It’s been drilled into our minds since before we could write cursive, overused to the point of near disgust as a topic for countless English and history essays, and is so cliché I almost feel guilty for writing about it. Yeah, you guessed it, the American Dream.
The topic arose during a conversation that a friend and myself had earlier in the week, perhaps Monday. I’m not quite sure what led one of us to mention it or who exactly brought it up first. Like any good conversation, the topics were plentiful and random, so I will attribute my forgetfulness to that. So it goes.
That conversation made a small campsite in the back of my mind and stayed there throughout the week, outliving the minuscule daily anxieties and social interactions. I thought about it a lot and came to the conclusion that the so-called American Dream has changed dramatically over the years, and is now more controlled by the individual than the nation.
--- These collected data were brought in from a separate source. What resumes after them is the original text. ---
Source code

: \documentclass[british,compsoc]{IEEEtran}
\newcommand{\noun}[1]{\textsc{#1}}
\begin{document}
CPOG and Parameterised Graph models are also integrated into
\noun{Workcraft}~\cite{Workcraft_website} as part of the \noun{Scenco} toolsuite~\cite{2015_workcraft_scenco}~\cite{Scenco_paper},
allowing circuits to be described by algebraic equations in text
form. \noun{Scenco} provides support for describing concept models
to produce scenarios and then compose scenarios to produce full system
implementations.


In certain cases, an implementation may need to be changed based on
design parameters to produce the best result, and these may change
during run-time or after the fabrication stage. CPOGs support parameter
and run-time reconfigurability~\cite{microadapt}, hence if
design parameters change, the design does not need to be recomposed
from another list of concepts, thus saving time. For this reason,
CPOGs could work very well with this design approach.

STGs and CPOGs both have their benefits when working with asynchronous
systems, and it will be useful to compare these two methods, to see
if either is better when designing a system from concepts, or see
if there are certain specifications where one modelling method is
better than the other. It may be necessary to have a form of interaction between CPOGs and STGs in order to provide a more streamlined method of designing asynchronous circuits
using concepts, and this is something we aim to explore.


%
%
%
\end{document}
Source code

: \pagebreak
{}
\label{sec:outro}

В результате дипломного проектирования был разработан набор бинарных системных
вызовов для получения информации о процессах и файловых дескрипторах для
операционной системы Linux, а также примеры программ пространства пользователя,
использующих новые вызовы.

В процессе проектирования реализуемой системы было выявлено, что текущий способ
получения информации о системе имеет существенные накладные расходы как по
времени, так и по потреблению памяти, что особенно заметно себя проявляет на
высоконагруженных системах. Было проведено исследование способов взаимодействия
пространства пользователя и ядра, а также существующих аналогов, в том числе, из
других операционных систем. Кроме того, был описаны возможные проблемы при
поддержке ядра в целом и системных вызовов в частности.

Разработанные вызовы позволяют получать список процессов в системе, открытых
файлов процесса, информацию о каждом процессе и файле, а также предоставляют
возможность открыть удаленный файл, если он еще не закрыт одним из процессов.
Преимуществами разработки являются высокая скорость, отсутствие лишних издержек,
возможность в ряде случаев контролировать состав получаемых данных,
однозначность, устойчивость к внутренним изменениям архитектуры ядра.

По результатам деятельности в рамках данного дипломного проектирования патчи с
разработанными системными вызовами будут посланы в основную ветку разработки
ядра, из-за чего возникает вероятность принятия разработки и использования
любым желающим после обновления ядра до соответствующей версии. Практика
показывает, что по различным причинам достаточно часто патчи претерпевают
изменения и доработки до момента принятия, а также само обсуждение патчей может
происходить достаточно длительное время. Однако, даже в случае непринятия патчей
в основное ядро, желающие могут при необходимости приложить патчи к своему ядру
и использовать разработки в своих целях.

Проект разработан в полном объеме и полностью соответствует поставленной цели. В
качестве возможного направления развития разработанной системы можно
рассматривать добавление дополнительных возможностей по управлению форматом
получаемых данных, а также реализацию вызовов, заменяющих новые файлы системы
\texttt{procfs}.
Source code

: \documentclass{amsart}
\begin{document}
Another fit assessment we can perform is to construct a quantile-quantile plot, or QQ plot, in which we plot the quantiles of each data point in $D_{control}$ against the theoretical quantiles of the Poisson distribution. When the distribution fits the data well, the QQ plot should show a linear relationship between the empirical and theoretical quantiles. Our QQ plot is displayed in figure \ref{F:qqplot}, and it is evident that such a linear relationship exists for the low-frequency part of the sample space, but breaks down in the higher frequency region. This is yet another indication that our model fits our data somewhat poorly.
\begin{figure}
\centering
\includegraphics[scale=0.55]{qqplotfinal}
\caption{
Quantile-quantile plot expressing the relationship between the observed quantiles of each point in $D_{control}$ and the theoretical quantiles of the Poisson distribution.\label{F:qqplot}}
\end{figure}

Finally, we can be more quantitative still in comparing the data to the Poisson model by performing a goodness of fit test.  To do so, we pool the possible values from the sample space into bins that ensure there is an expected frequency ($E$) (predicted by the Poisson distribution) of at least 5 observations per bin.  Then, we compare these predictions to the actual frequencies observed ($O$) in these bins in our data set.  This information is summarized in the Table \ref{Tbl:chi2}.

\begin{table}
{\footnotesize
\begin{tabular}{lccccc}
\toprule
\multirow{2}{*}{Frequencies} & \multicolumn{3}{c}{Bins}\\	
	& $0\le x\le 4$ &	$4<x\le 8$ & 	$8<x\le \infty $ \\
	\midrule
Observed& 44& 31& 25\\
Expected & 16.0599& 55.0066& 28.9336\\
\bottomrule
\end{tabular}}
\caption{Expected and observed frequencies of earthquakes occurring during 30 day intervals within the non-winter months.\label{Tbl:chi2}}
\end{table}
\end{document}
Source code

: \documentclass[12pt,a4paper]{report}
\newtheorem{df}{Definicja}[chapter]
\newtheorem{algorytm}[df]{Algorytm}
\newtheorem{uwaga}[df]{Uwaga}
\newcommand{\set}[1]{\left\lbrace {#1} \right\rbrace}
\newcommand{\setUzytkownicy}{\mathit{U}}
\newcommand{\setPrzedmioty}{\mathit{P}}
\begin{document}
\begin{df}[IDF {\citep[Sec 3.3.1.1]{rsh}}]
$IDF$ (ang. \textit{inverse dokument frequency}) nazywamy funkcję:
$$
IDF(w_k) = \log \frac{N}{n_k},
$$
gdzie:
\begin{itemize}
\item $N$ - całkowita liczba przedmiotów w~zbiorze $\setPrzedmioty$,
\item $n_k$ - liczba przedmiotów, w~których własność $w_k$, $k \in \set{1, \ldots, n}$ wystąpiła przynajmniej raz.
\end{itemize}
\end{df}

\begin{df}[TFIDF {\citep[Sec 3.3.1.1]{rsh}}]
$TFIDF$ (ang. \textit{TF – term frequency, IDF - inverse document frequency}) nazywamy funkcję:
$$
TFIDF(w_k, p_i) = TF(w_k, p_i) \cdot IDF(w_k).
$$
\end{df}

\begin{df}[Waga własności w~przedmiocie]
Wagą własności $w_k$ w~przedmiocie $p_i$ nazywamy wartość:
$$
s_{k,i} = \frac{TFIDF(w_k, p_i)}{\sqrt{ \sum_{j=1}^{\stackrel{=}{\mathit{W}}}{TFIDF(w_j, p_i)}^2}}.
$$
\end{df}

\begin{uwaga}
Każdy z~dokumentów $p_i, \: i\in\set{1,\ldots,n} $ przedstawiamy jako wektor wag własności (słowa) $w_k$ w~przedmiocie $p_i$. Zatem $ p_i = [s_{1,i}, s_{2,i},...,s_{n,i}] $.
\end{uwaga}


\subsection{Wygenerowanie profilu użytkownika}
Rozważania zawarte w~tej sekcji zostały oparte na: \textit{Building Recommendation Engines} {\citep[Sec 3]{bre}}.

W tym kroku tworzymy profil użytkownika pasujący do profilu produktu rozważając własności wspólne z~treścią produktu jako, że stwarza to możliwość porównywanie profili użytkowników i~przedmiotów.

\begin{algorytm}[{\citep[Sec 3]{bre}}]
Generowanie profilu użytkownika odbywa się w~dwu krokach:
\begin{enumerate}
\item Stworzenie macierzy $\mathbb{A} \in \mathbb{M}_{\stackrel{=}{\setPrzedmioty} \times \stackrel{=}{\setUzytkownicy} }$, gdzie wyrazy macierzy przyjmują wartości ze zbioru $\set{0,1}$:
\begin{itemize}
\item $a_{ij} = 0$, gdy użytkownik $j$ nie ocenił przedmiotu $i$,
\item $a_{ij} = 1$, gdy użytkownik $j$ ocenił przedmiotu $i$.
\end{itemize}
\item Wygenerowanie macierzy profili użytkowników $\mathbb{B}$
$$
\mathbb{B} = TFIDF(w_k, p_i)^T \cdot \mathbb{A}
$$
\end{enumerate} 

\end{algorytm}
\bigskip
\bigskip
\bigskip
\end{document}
I felt that to begin to put the puzzle pieces of my own definition of the American Dream together, I first had to look at what our country might generally define it as. Where better to look for such a definition than the Internet. Going for the most literal definition possible, Dictionary.com defines the American Dream as “a life of personal happiness and material comfort as traditionally sought by individuals in the U.S.”
Of course, this basically translates to the archaic idea that as an American, one should go to college, get a good job, get married, purchase a house (with a white picket fence of course), have a family, etc. I felt as though that definition sufficed as a base for building my own interpretation of the phrase around.
I started to look at our society’s current ideals to begin my defining process. Today, in 2014, our country is the most liberal it has ever been. We still have a long ways to go to achieve total equality, but that topic might best be saved for another column.
Looking back 60 years ago, the progress we have made as a nation is astounding. In the 1940s and 50s, you were looked down upon if you didn’t follow the status quo; you were basically expected to want the same things from life that your parents were told to reach fßor.
But now in the 21st century, people are bolder than ever. There still is an underlying societal pressure to go to college and get a “good job” and what have you, as there probably always will be, but people are making up their own rules and regulations to follow and break as they please.
The shift to individualism in our culture’s general attitude has made the crossover to the American Dream as well. The young adult population is no longer asking the question, “What does my country want me to achieve?” We’re replacing it with, “What do I want to achieve?”
It’s so refreshing and actually quite exhilarating to write about this national shift in attitude. My opinion on the clichéd American Dream is that it’s quickly becoming a thing of the past. It’s making room for something much more personal, the Individual Dream. Any way you want it served, made, or delivered.